植民地時代の歴史的経験を体の奥深くに持って生きてきた方々と一度も会ったことがない私にとって、日本軍「慰安婦」だったハルモニに会って話を聞き、話を交わすことは、緊張もし怖いことでもあったが、歴史の生きた証人に対面できるとても貴重な機会でもあった。このハルモニはどんな方なのだろうか。話上手な方なのだろうか。昔のことをよく記憶しているだろうか。私たちをおっくうに思ったり、気を悪くしたりはしないだろうか。ハルモニの家に初めて訪ねて行った2002年7月、車の中で私はハルモニのことについてずっと考え続けていた。
ハルモニは高敞郡の静かできれいな村で、一人きりでひっそりと暮らしている。庭の小さな花壇には、ホウセンカ、キキョウの花が咲いていて、家はいたって静かだった。夏の暑い盛りなのに、家の扉が閉まっていたため、縁側の前でハルモニを呼んだ。「あぁ」という答えと共に扉が開かれ、暗い部屋の中から小柄なハルモニが出てきた。既に目がほとんど見えなくなっていたハルモニは、明るい昼間でも暗闇に慣れていた。ハルモニと一緒に灯りをつけて暗い部屋を明るくし、あいさつを交わした後、私たちはハルモニの話を聞いて本を出版したいという話と共に、韓国挺身隊問題対策協議会(以下、「挺対協」)という団体について説明した。

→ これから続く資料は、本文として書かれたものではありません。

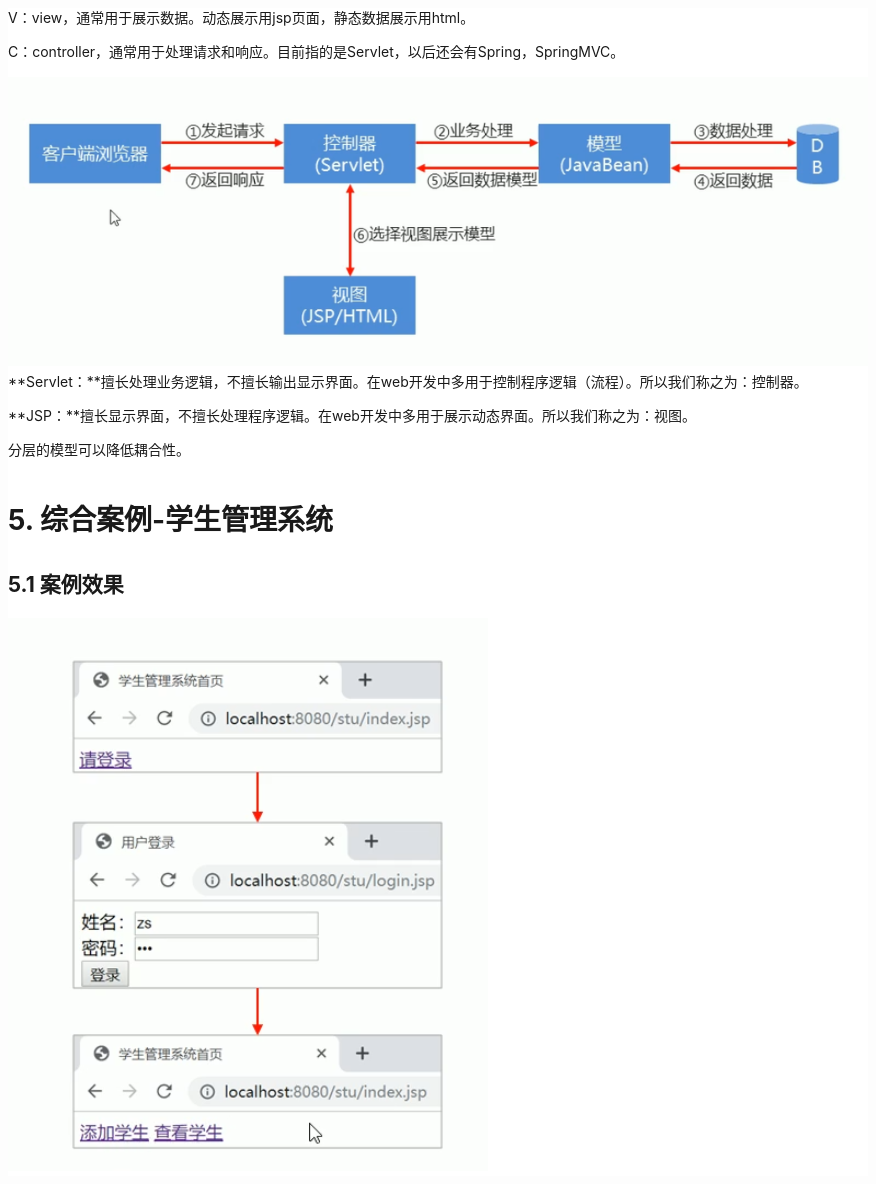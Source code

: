 V：view，通常用于展示数据。动态展示用jsp页面，静态数据展示用html。

C：controller，通常用于处理请求和响应。目前指的是Servlet，以后还会有Spring，SpringMVC。

![12](https://raw.githubusercontent.com/Novak666/Learning-working-skill/main/2021.02.05/pics/12.png)**Servlet：**擅长处理业务逻辑，不擅长输出显示界面。在web开发中多用于控制程序逻辑（流程）。所以我们称之为：控制器。

**JSP：**擅长显示界面，不擅长处理程序逻辑。在web开发中多用于展示动态界面。所以我们称之为：视图。

分层的模型可以降低耦合性。

# 5. 综合案例-学生管理系统

## 5.1 案例效果

![13](https://raw.githubusercontent.com/Novak666/Learning-working-skill/main/2021.02.05/pics/13.png)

ハルモニはどうやって自分が「慰安婦」であることを知って訪ねてきたのかと聞きながら、私たちのインタビューの趣旨にうなずき、役に立つのなら思い出すことは全部話してあげると言いながら話を始めた。

「それは理解するよ。たくさんの人がこのことを知って、日本のやつら、そいつらを棒で…だからこそ、私が話をするんだよ。…名前と姓と写真さえ載らなければ、本を出して日本に送ってしまえ。あの悪いやつらめ」

私たちにとって、ハルモニの話を聞くことは、民衆の歴史を忘却して否定してきた支配の歴史に対する抵抗の行為であると同時に、「慰安婦」であった過去の人生がどのように今までの暮らしに影響を与えているのか、その痕跡を読み解こうとする行為である。もう一方で、ハルモニにとって口述は、「たくさんの人がこのことを知って」、「日本のやつらを棒で」、「本を出して日本に送って」という意味を持っている。口述を通して、自らの人生を数多くの人たちと共有し、「慰安婦」の存在を絶えず否定してきた日本にも知らせて、ハルモニの人生を踏みにじった日本に抵抗したかったのである。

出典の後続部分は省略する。